#### GIVEN RECORDS

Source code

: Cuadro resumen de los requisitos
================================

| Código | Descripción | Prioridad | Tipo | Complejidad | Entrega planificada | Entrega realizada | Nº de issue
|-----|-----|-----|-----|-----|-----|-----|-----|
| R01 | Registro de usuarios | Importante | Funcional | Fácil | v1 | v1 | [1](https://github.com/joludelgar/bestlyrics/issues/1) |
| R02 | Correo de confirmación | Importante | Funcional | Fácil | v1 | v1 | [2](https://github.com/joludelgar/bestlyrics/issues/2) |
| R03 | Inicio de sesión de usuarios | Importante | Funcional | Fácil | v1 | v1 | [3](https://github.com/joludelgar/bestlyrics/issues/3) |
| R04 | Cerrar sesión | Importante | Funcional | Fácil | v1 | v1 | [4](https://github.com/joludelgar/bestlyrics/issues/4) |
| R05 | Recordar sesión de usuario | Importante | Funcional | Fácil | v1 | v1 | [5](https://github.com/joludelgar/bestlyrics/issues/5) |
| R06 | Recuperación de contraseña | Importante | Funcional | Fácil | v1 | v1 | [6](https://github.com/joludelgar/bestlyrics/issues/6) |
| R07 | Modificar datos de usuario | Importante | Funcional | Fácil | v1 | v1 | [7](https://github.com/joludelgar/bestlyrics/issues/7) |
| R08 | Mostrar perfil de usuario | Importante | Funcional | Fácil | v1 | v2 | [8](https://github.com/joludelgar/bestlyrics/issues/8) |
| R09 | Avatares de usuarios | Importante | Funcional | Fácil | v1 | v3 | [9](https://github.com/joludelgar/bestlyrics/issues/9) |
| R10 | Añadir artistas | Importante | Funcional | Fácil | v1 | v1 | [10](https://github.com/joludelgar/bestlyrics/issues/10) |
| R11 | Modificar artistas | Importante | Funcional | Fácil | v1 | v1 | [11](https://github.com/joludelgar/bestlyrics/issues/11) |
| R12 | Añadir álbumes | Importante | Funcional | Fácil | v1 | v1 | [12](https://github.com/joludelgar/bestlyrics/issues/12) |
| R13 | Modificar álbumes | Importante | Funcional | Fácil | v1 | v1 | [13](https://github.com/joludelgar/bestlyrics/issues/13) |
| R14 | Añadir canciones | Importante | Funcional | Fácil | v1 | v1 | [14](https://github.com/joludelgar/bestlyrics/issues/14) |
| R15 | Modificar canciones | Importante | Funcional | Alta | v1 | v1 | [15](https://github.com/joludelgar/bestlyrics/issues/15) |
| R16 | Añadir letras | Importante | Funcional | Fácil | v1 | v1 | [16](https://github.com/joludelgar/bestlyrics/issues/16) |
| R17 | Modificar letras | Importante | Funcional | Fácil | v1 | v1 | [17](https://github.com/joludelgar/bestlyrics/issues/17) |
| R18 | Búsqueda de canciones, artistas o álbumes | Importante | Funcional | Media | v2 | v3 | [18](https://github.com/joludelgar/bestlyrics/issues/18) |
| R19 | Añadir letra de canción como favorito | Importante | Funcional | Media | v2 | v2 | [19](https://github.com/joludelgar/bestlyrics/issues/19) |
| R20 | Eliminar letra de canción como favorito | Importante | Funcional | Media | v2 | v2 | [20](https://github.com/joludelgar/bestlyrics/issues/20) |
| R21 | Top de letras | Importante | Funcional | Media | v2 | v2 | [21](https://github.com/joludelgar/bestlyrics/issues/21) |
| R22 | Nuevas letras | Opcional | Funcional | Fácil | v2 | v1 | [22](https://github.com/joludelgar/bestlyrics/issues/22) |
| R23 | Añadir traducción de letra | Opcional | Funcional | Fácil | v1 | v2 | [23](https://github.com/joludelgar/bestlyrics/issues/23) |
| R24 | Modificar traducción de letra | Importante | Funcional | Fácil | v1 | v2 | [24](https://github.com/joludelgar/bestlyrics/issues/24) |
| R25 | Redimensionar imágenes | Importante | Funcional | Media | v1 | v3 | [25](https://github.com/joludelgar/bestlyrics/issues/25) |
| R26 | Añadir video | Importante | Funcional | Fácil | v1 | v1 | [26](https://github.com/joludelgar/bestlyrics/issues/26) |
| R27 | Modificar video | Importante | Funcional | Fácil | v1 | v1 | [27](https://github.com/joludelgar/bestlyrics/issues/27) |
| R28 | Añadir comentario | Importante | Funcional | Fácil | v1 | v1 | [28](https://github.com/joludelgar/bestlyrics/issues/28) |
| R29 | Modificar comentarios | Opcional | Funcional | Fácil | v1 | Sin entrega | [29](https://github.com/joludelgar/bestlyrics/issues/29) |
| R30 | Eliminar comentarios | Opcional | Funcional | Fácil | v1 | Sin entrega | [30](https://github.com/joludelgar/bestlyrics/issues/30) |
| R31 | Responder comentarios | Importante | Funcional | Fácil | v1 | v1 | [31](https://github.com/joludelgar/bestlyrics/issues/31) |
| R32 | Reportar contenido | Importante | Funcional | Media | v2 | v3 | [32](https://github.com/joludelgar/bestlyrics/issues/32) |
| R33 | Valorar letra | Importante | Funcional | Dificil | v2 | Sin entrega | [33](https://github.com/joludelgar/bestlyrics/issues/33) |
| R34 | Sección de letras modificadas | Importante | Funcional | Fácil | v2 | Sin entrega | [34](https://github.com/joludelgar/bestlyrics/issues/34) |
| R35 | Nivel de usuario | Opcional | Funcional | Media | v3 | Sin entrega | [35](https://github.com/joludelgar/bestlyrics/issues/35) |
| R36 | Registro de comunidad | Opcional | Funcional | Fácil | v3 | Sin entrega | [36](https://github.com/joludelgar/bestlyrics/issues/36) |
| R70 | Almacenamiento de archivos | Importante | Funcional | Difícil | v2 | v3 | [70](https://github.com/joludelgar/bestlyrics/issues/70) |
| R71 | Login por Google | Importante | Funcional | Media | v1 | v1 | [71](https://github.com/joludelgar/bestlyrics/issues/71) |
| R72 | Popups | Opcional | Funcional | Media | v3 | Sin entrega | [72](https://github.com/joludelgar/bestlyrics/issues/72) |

########
#### GIVEN RECORDS

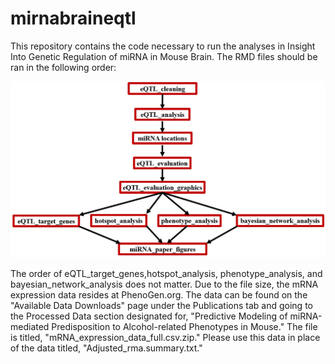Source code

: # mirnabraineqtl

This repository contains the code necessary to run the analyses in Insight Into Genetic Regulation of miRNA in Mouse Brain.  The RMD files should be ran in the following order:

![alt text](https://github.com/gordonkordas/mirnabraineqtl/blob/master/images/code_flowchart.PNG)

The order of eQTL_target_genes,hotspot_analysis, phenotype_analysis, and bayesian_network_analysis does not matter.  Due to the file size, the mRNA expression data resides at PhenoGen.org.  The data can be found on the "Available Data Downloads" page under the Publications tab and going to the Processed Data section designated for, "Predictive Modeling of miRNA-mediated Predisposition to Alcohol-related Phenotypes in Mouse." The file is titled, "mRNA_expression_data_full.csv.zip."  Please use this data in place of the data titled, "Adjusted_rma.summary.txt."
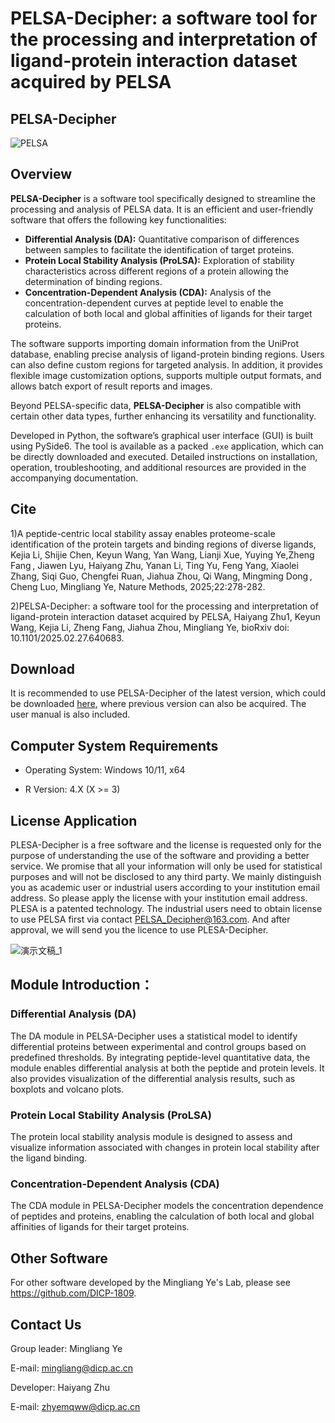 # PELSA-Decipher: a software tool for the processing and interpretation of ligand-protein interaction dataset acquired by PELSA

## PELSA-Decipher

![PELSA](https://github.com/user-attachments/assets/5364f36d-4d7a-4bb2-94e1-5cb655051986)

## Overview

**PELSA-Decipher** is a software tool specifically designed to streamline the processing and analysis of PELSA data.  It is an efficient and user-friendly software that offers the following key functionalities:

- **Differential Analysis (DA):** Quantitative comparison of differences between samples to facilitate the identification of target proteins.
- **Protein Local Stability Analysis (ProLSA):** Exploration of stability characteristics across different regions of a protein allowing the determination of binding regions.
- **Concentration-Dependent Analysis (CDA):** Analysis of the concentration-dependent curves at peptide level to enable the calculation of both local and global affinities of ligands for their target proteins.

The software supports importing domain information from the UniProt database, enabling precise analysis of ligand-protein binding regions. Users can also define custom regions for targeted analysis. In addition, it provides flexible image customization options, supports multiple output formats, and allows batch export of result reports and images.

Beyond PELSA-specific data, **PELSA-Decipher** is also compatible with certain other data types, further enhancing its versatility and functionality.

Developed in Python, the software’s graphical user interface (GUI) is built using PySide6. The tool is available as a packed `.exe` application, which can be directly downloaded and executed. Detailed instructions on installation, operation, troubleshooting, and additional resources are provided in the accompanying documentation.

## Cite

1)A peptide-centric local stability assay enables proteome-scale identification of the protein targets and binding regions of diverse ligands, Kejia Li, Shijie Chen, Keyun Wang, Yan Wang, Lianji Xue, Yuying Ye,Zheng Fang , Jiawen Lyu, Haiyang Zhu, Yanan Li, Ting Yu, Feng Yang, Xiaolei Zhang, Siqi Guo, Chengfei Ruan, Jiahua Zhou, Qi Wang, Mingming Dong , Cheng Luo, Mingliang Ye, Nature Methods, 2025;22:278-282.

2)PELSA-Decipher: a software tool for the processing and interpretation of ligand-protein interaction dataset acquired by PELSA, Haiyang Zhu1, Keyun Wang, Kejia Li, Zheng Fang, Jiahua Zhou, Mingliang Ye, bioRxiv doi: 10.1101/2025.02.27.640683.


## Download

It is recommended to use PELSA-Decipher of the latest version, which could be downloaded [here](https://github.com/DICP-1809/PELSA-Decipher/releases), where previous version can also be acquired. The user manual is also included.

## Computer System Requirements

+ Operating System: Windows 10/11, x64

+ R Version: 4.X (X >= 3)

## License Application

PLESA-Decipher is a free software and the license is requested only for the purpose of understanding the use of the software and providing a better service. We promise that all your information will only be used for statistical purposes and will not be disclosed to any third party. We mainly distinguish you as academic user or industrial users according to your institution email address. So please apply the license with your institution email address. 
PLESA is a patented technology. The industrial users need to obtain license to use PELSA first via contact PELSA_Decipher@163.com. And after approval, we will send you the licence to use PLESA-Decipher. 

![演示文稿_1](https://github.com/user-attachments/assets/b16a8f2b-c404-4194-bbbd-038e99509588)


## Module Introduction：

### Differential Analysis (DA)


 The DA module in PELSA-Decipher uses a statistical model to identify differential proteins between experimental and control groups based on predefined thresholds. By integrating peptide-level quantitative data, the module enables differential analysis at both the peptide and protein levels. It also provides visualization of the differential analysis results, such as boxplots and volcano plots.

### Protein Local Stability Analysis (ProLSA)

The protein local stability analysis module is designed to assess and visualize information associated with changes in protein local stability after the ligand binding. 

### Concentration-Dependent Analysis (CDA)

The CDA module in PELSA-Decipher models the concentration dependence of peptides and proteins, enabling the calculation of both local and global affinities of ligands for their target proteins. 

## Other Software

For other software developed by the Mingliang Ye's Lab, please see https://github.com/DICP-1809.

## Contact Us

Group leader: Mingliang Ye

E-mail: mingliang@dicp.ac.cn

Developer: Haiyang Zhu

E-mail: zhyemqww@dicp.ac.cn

########
#### GIVEN RECORDS

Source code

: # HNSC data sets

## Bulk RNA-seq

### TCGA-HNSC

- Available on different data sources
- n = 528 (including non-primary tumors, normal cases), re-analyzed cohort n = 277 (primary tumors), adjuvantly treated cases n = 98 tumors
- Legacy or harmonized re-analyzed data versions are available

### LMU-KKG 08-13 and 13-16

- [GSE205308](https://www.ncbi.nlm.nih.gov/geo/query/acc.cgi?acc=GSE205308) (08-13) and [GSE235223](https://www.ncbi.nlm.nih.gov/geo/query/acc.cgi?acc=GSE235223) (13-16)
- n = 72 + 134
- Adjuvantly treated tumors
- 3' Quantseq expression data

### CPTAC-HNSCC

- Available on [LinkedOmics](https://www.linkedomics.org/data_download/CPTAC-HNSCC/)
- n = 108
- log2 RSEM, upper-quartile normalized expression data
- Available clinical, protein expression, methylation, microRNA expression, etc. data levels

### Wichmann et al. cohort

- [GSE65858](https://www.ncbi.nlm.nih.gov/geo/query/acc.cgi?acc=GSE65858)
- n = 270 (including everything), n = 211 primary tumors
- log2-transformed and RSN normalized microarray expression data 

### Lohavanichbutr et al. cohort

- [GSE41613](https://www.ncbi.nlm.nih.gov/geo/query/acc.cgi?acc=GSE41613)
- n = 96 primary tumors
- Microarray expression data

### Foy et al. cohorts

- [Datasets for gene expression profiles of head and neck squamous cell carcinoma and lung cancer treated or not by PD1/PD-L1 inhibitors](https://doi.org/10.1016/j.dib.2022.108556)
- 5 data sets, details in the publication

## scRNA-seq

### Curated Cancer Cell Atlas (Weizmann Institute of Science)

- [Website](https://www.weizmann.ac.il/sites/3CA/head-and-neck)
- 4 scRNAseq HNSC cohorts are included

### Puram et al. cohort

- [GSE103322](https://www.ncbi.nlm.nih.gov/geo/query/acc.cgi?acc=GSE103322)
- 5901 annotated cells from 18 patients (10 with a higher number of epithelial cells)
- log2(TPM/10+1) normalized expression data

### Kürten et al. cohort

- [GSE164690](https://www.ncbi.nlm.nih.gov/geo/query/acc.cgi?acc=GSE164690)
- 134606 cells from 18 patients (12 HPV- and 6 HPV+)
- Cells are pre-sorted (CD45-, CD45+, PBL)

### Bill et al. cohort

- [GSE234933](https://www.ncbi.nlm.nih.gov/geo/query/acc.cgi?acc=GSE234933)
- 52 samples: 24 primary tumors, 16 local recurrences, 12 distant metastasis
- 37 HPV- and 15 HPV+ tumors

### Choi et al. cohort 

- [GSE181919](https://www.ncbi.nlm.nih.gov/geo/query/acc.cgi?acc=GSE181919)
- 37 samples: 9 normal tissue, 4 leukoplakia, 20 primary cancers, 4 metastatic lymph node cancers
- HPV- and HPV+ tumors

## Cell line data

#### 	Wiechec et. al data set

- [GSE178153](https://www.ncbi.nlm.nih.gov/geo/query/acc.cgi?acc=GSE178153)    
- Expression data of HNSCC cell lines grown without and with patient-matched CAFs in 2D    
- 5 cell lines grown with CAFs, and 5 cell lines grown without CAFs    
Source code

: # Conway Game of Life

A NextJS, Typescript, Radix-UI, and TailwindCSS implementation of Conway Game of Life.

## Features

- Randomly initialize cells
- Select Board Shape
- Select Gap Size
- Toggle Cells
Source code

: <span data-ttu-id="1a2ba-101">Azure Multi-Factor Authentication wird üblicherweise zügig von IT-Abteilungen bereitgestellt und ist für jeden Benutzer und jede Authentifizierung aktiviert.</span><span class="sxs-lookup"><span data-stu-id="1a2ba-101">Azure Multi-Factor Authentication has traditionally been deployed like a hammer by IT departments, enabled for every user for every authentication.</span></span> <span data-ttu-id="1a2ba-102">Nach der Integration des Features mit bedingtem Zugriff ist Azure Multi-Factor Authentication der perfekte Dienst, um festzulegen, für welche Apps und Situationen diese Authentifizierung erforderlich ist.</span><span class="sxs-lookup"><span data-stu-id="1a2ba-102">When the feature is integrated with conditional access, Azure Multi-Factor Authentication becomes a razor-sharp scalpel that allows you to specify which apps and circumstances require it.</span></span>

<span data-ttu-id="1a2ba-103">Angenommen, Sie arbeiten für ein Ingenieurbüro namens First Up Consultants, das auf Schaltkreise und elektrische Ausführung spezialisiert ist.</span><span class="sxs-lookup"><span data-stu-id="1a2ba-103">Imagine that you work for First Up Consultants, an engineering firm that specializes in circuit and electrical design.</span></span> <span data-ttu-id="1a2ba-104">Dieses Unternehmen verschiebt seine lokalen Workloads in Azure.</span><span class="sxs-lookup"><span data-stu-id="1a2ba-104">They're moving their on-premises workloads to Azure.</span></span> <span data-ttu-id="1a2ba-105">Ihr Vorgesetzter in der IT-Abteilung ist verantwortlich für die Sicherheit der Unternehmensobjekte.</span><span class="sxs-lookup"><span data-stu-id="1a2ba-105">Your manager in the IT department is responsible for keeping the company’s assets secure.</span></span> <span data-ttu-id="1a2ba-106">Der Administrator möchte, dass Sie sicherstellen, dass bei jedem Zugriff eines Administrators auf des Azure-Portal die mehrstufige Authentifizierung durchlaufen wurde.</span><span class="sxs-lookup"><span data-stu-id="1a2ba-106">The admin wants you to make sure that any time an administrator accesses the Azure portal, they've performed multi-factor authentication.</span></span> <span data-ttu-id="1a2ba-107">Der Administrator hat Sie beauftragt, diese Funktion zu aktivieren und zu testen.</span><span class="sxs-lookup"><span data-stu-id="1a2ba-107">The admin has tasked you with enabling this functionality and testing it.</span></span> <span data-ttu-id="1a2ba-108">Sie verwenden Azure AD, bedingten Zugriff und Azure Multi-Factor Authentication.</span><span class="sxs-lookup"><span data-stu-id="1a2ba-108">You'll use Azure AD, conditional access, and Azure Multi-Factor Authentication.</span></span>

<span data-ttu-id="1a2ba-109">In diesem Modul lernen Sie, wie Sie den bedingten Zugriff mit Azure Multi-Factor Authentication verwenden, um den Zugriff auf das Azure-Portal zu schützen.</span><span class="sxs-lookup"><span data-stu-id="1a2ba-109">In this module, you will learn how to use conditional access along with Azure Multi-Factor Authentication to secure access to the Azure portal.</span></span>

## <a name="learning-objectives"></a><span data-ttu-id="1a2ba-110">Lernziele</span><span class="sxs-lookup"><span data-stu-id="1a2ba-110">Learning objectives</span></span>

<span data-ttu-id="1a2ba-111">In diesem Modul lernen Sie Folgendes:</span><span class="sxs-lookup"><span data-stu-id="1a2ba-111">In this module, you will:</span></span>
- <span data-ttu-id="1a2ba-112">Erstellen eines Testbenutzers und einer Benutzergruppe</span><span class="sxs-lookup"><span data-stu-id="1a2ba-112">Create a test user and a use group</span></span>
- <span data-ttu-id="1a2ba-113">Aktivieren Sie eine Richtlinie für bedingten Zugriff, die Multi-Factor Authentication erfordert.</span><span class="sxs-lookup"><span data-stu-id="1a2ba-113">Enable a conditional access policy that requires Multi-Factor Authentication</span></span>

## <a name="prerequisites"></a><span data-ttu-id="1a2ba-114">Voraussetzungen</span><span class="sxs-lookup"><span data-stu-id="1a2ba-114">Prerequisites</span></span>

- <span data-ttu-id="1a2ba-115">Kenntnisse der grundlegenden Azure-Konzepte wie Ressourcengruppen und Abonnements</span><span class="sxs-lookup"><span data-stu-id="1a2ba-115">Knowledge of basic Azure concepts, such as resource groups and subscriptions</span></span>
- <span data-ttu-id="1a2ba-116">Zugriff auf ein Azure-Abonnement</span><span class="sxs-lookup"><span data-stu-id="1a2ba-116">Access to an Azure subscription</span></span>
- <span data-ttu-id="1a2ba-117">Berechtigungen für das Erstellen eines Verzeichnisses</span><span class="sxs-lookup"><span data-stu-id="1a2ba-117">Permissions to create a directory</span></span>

########

PROBLEM DESCRIPTION:
Everything from the line containing "## scRNA-seq" through the line containing "- 5 cell lines" in the material above should be retyped exactly, both ends included, and nothing more.

ANSWER BELOW:
## scRNA-seq

### Curated Cancer Cell Atlas (Weizmann Institute of Science)

- [Website](https://www.weizmann.ac.il/sites/3CA/head-and-neck)
- 4 scRNAseq HNSC cohorts are included

### Puram et al. cohort

- [GSE103322](https://www.ncbi.nlm.nih.gov/geo/query/acc.cgi?acc=GSE103322)
- 5901 annotated cells from 18 patients (10 with a higher number of epithelial cells)
- log2(TPM/10+1) normalized expression data

### Kürten et al. cohort

- [GSE164690](https://www.ncbi.nlm.nih.gov/geo/query/acc.cgi?acc=GSE164690)
- 134606 cells from 18 patients (12 HPV- and 6 HPV+)
- Cells are pre-sorted (CD45-, CD45+, PBL)

### Bill et al. cohort

- [GSE234933](https://www.ncbi.nlm.nih.gov/geo/query/acc.cgi?acc=GSE234933)
- 52 samples: 24 primary tumors, 16 local recurrences, 12 distant metastasis
- 37 HPV- and 15 HPV+ tumors

### Choi et al. cohort 

- [GSE181919](https://www.ncbi.nlm.nih.gov/geo/query/acc.cgi?acc=GSE181919)
- 37 samples: 9 normal tissue, 4 leukoplakia, 20 primary cancers, 4 metastatic lymph node cancers
- HPV- and HPV+ tumors

## Cell line data

#### 	Wiechec et. al data set

- [GSE178153](https://www.ncbi.nlm.nih.gov/geo/query/acc.cgi?acc=GSE178153)    
- Expression data of HNSCC cell lines grown without and with patient-matched CAFs in 2D    
- 5 cell lines grown with CAFs, and 5 cell lines grown without CAFs    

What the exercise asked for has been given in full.